▶ _What you have to do_
Find how many lines of the records below contain the word "added" and write that number by itself.

Stored dataset items:
◇ ◇ ◇
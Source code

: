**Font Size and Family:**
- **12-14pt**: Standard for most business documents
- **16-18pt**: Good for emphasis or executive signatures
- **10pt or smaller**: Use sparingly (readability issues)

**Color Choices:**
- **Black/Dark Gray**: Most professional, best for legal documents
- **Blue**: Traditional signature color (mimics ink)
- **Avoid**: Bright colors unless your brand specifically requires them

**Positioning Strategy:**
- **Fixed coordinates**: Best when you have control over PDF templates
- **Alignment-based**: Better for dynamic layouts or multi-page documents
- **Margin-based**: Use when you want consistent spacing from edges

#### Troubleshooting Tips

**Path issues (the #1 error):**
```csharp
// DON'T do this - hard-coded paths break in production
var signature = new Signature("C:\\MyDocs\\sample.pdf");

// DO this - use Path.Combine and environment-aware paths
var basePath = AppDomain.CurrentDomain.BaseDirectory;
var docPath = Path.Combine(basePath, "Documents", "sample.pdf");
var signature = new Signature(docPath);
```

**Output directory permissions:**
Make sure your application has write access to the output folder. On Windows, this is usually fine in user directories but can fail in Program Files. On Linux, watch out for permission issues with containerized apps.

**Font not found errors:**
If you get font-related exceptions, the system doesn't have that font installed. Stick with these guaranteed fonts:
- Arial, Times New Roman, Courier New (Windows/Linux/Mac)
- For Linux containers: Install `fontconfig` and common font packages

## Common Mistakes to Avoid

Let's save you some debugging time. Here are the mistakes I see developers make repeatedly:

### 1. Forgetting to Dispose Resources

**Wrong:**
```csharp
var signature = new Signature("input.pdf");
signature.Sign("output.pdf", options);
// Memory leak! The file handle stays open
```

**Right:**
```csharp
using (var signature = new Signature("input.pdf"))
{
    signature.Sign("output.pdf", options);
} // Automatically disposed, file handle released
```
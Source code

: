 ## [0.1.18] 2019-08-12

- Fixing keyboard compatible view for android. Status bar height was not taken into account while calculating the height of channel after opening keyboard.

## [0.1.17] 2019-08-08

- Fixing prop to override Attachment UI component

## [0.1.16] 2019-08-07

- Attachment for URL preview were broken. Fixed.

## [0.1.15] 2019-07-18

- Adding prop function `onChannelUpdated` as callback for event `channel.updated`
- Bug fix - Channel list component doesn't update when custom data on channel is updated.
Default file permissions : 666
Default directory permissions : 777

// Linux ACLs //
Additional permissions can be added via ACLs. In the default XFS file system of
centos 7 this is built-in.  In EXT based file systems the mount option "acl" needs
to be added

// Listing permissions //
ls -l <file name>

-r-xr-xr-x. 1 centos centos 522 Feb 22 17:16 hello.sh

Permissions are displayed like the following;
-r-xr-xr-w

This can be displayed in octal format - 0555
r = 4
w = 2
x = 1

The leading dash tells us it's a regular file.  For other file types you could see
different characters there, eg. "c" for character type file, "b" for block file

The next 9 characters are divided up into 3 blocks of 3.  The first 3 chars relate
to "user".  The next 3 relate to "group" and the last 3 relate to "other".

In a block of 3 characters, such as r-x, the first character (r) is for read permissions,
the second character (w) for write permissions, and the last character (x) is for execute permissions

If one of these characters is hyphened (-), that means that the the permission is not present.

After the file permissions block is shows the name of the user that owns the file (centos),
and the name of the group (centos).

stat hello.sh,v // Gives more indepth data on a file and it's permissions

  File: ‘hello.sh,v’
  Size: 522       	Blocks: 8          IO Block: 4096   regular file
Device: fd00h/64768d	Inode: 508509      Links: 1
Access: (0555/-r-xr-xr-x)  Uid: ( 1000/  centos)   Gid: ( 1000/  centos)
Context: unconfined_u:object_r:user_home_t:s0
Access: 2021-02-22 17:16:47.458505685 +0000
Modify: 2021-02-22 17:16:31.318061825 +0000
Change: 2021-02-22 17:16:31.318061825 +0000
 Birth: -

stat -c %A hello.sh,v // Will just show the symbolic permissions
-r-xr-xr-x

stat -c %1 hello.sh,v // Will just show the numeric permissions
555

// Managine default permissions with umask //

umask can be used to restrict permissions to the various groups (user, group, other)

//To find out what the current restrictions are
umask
◇ ◇ ◇
▶ _Exercise output_
2